(TASK DATA begins)
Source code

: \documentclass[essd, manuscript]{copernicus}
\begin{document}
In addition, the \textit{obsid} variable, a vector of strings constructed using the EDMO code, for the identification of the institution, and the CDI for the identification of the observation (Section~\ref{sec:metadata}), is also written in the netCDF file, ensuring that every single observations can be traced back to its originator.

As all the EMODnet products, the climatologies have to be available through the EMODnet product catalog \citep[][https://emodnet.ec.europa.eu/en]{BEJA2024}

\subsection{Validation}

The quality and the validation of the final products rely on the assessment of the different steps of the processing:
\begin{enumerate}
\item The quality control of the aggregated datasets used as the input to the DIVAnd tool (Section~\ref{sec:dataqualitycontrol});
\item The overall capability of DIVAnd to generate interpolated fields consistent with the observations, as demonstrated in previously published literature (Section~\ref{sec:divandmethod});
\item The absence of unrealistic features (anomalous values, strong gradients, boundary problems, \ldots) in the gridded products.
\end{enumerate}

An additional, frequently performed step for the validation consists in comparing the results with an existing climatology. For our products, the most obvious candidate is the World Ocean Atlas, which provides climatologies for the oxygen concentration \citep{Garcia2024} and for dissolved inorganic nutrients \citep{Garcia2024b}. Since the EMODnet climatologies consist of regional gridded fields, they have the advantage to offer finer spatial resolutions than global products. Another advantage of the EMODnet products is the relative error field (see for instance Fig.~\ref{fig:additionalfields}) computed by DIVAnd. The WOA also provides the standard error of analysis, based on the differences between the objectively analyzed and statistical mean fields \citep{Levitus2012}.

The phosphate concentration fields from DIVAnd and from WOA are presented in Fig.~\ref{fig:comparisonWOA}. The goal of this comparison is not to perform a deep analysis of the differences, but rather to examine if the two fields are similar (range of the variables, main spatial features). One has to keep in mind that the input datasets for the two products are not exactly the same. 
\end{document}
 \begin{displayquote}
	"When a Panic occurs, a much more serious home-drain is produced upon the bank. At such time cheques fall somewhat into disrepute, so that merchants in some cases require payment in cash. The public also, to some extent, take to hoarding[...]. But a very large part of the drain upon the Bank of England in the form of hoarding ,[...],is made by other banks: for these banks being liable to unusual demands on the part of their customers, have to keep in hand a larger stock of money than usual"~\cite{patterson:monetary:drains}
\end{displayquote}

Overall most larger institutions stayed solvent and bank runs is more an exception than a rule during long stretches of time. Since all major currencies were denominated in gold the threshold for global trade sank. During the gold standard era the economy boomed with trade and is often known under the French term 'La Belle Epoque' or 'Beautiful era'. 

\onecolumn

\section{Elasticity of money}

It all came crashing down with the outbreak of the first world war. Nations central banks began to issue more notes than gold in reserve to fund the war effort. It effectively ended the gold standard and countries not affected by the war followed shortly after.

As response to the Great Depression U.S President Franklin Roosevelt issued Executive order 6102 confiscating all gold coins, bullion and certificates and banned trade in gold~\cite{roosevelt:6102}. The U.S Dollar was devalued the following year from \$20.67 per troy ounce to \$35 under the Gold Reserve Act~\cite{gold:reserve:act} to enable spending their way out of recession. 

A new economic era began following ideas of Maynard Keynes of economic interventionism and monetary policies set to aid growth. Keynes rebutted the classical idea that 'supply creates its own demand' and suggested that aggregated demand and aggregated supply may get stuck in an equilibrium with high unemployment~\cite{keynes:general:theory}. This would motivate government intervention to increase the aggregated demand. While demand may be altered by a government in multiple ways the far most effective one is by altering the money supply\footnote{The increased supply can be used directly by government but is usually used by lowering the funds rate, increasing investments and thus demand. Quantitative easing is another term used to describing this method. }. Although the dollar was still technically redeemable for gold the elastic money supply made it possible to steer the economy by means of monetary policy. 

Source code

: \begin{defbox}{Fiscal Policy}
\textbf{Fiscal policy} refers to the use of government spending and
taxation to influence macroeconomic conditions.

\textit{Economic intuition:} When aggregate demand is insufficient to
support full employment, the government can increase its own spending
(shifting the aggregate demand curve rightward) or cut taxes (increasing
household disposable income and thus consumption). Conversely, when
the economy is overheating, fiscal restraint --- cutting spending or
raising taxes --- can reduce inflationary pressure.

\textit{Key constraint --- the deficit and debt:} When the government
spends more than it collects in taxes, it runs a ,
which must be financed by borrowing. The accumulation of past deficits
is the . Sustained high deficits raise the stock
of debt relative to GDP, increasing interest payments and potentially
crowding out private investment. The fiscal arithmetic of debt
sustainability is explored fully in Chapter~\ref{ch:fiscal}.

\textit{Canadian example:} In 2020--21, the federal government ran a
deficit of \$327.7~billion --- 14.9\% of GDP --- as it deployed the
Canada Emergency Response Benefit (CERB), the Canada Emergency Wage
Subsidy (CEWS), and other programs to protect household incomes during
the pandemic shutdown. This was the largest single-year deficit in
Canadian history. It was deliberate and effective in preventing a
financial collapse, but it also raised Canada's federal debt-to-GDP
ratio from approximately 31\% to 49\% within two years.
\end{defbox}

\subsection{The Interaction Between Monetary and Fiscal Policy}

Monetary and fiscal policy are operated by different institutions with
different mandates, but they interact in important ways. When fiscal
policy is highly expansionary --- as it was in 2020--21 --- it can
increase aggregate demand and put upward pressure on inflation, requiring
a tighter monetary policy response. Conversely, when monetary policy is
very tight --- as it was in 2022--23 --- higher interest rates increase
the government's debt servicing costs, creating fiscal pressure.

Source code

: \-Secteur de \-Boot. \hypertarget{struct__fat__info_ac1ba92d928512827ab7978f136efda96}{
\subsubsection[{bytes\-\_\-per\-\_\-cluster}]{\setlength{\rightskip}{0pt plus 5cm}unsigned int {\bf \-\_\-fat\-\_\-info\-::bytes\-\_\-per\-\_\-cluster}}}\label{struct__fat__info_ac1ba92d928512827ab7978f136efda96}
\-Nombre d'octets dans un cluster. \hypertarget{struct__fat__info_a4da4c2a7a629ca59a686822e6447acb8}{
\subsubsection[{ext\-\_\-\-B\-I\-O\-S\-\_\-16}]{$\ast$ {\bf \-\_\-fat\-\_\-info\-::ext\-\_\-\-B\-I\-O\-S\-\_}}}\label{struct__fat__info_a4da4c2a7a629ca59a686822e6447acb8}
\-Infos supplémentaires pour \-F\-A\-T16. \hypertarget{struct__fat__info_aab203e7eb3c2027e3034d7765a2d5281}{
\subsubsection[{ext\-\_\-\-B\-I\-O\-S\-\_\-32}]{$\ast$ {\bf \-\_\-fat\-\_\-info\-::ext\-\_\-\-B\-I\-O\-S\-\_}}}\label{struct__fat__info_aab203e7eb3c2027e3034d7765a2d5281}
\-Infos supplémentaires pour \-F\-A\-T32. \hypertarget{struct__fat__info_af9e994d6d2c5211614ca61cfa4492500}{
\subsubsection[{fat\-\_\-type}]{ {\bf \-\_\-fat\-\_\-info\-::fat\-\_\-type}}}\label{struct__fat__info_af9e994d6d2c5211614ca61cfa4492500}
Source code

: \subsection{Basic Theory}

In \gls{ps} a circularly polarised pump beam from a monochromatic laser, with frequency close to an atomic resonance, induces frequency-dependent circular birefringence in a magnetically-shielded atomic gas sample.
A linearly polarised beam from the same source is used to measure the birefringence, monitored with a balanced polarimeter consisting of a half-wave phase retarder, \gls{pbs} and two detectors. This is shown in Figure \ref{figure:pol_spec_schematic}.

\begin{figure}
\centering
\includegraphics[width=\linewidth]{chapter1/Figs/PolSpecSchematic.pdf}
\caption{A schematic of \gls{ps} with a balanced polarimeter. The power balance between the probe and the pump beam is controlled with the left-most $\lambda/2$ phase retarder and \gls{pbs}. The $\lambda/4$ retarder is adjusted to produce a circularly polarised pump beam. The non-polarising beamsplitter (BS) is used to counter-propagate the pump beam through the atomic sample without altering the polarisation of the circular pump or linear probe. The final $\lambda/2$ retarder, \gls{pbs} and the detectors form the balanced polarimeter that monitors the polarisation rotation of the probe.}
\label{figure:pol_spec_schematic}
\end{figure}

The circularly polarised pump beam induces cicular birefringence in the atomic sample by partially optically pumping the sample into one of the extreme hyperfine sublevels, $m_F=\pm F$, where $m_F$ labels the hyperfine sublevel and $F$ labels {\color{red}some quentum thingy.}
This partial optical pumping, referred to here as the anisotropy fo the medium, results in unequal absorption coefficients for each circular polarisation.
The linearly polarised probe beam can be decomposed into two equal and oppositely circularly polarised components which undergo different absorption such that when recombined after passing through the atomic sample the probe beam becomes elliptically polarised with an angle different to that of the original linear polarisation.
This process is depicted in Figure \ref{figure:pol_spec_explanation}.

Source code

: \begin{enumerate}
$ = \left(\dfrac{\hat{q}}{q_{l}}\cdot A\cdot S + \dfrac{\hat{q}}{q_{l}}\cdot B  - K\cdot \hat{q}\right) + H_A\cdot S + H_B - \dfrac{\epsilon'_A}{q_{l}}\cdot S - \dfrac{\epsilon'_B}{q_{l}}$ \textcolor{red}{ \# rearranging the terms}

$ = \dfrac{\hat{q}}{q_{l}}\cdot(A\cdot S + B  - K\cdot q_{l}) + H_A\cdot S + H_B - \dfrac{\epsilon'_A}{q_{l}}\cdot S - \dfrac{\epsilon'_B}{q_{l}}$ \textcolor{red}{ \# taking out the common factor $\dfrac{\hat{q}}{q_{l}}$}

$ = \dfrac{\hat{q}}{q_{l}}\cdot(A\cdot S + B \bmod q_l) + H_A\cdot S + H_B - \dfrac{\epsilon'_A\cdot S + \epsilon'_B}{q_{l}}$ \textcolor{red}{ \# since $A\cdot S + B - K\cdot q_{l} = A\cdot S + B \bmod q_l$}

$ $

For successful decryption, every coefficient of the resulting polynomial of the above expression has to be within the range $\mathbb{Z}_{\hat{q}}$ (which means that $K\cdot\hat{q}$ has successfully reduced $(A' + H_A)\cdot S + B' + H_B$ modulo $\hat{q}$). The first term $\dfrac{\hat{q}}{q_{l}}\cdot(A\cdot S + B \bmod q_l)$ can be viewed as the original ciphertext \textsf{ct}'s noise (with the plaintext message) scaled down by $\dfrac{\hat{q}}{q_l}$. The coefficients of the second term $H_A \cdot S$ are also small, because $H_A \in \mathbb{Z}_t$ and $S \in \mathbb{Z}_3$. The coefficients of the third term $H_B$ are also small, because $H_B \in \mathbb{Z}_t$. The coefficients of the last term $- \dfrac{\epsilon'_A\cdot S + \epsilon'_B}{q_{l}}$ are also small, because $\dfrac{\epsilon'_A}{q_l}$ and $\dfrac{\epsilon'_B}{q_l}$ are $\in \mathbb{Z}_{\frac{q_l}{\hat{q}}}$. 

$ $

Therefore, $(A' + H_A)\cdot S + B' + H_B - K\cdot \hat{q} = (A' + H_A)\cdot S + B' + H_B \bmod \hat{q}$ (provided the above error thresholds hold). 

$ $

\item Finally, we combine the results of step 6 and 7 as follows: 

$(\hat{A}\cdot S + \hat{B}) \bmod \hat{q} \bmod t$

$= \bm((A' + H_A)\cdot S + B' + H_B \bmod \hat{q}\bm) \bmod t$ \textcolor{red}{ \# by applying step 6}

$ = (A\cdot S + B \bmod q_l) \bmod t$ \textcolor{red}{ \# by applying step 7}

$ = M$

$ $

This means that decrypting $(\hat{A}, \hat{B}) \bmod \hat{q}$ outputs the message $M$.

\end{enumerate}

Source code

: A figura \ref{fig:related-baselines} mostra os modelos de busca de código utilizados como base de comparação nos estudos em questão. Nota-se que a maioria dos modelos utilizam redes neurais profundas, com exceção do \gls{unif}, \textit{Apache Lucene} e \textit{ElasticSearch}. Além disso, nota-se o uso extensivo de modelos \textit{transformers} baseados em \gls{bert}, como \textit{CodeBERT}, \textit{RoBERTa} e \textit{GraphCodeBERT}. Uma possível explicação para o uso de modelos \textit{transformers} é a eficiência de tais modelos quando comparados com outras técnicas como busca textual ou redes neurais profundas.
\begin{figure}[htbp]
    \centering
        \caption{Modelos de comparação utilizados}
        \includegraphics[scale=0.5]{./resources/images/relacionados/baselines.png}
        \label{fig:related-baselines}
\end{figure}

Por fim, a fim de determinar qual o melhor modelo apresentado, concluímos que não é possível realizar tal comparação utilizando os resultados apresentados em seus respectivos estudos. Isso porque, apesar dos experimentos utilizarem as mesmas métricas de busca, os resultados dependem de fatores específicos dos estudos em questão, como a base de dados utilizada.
(TASK DATA ends)
All that should be written out is the stretch of lines above between the one holding "Monetary and fiscal policy are" and the one holding "supplémentaires pour \-F\-A\-T16.", inclusive, exactly as given.

#### RESULT BELOW:
Monetary and fiscal policy are operated by different institutions with
different mandates, but they interact in important ways. When fiscal
policy is highly expansionary --- as it was in 2020--21 --- it can
increase aggregate demand and put upward pressure on inflation, requiring
a tighter monetary policy response. Conversely, when monetary policy is
very tight --- as it was in 2022--23 --- higher interest rates increase
the government's debt servicing costs, creating fiscal pressure.

Source code

: \-Secteur de \-Boot. \hypertarget{struct__fat__info_ac1ba92d928512827ab7978f136efda96}{
\subsubsection[{bytes\-\_\-per\-\_\-cluster}]{\setlength{\rightskip}{0pt plus 5cm}unsigned int {\bf \-\_\-fat\-\_\-info\-::bytes\-\_\-per\-\_\-cluster}}}\label{struct__fat__info_ac1ba92d928512827ab7978f136efda96}
\-Nombre d'octets dans un cluster. \hypertarget{struct__fat__info_a4da4c2a7a629ca59a686822e6447acb8}{
\subsubsection[{ext\-\_\-\-B\-I\-O\-S\-\_\-16}]{$\ast$ {\bf \-\_\-fat\-\_\-info\-::ext\-\_\-\-B\-I\-O\-S\-\_}}}\label{struct__fat__info_a4da4c2a7a629ca59a686822e6447acb8}
\-Infos supplémentaires pour \-F\-A\-T16. \hypertarget{struct__fat__info_aab203e7eb3c2027e3034d7765a2d5281}{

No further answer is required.